__Problem statement__. Repeat exactly the lines from the one containing "的地方，正电荷的电势能是正值，负电荷的电势能是负值．在" through the last line of the records below, both included, and nothing else.

__Data for processing__.
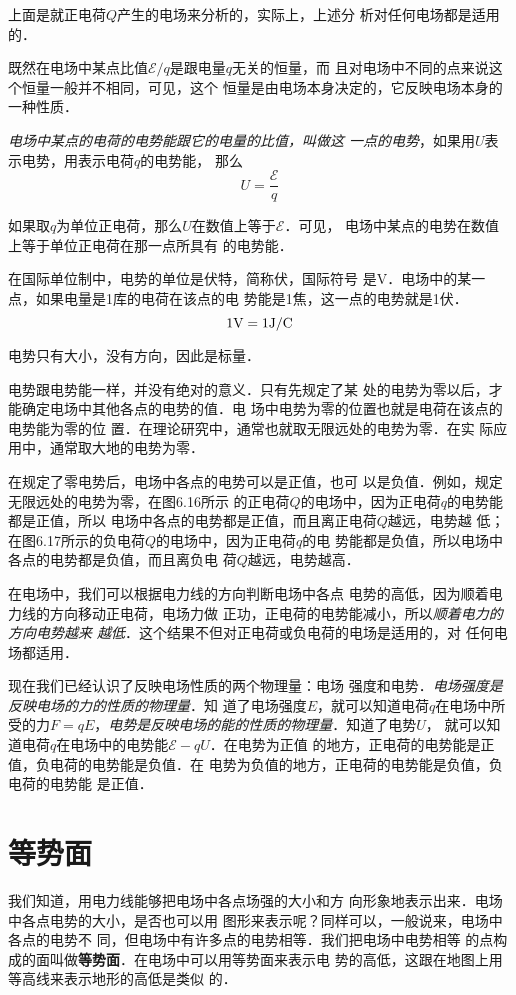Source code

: 上面是就正电荷$Q$产生的电场来分析的，实际上，上述分
析对任何电场都是适用的．

既然在电场中某点比值$\mathcal{E}/q$是跟电量$q$无关的恒量，而
且对电场中不同的点来说这个恒量一般并不相同，可见，这个
恒量是由电场本身决定的，它反映电场本身的一种性质．

\textit{电场中某点的电荷的电势能跟它的电量的比值，叫做这
一点的电势}，如果用$U$表示电势，用表示电荷$q$的电势能，
那么
\[U=\frac{\mathcal{E}}{q} \]

如果取$q$为单位正电荷，那么$U$在数值上等于$\mathcal{E}$．可见，
电场中某点的电势在数值上等于单位正电荷在那一点所具有
的电势能．

在国际单位制中，电势的单位是伏特，简称伏，国际符号
是V．电场中的某一点，如果电量是1库的电荷在该点的电
势能是1焦，这一点的电势就是1伏．
\[ 1{\rm V}=1{\rm J}/{\rm C} \]

电势只有大小，没有方向，因此是标量．

电势跟电势能一样，并没有绝对的意义．只有先规定了某
处的电势为零以后，才能确定电场中其他各点的电势的值．电
场中电势为零的位置也就是电荷在该点的电势能为零的位
置．在理论研究中，通常也就取无限远处的电势为零．在实
际应用中，通常取大地的电势为零．

在规定了零电势后，电场中各点的电势可以是正值，也可
以是负值．例如，规定无限远处的电势为零，在图6.16所示
的正电荷$Q$的电场中，因为正电荷$q$的电势能都是正值，所以
电场中各点的电势都是正值，而且离正电荷$Q$越远，电势越
低；在图6.17所示的负电荷$Q$的电场中，因为正电荷$q$的电
势能都是负值，所以电场中各点的电势都是负值，而且离负电
荷$Q$越远，电势越高．

在电场中，我们可以根据电力线的方向判断电场中各点
电势的高低，因为顺着电力线的方向移动正电荷，电场力做
正功，正电荷的电势能减小，所以\textit{顺着电力的方向电势越来
越低}．这个结果不但对正电荷或负电荷的电场是适用的，对
任何电场都适用．

现在我们已经认识了反映电场性质的两个物理量：电场
强度和电势．\textit{电场强度是反映电场的力的性质的物理量}．知
道了电场强度$E$，就可以知道电荷$q$在电场中所受的力$F=
qE$，\textit{电势是反映电场的能的性质的物理量}．知道了电势$U$，
就可以知道电荷$q$在电场中的电势能$\mathcal{E}-qU$．在电势为正值
的地方，正电荷的电势能是正值，负电荷的电势能是负值．在
电势为负值的地方，正电荷的电势能是负值，负电荷的电势能
是正值．

\section{等势面}

我们知道，用电力线能够把电场中各点场强的大小和方
向形象地表示出来．电场中各点电势的大小，是否也可以用
图形来表示呢？同样可以，一般说来，电场中各点的电势不
同，但电场中有许多点的电势相等．我们把电场中电势相等
的点构成的面叫做\textbf{等势面}．在电场中可以用等势面来表示电
势的高低，这跟在地图上用等高线来表示地形的高低是类似
的．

__Completed task__.
的地方，正电荷的电势能是正值，负电荷的电势能是负值．在
电势为负值的地方，正电荷的电势能是负值，负电荷的电势能
是正值．

\section{等势面}

我们知道，用电力线能够把电场中各点场强的大小和方
向形象地表示出来．电场中各点电势的大小，是否也可以用
图形来表示呢？同样可以，一般说来，电场中各点的电势不
同，但电场中有许多点的电势相等．我们把电场中电势相等
的点构成的面叫做\textbf{等势面}．在电场中可以用等势面来表示电
势的高低，这跟在地图上用等高线来表示地形的高低是类似
的．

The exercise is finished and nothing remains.